> _Task goal_
Extract each record and reproduce it exactly.

> _Data records_
-=-=-=-=-

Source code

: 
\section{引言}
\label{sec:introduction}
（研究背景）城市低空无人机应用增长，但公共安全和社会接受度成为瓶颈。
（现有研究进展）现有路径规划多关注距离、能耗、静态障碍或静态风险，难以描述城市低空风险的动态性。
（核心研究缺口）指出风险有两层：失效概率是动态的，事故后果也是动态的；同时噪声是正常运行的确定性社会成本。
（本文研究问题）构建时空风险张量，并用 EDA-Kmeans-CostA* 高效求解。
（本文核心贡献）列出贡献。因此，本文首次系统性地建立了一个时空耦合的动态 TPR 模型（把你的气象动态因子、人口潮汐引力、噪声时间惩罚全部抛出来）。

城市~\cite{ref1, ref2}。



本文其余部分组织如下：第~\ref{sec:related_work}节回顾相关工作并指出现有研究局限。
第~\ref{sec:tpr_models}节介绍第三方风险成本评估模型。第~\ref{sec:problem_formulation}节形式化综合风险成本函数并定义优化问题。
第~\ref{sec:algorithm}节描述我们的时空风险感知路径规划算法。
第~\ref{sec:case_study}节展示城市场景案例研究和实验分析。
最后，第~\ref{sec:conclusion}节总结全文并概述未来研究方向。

-=-=-=-=-

> _Answer to the problem_
Source code

: 
\section{引言}
\label{sec:introduction}
（研究背景）城市低空无人机应用增长，但公共安全和社会接受度成为瓶颈。
（现有研究进展）现有路径规划多关注距离、能耗、静态障碍或静态风险，难以描述城市低空风险的动态性。
（核心研究缺口）指出风险有两层：失效概率是动态的，事故后果也是动态的；同时噪声是正常运行的确定性社会成本。
（本文研究问题）构建时空风险张量，并用 EDA-Kmeans-CostA* 高效求解。
（本文核心贡献）列出贡献。因此，本文首次系统性地建立了一个时空耦合的动态 TPR 模型（把你的气象动态因子、人口潮汐引力、噪声时间惩罚全部抛出来）。

城市~\cite{ref1, ref2}。



本文其余部分组织如下：第~\ref{sec:related_work}节回顾相关工作并指出现有研究局限。
第~\ref{sec:tpr_models}节介绍第三方风险成本评估模型。第~\ref{sec:problem_formulation}节形式化综合风险成本函数并定义优化问题。
第~\ref{sec:algorithm}节描述我们的时空风险感知路径规划算法。
第~\ref{sec:case_study}节展示城市场景案例研究和实验分析。
最后，第~\ref{sec:conclusion}节总结全文并概述未来研究方向。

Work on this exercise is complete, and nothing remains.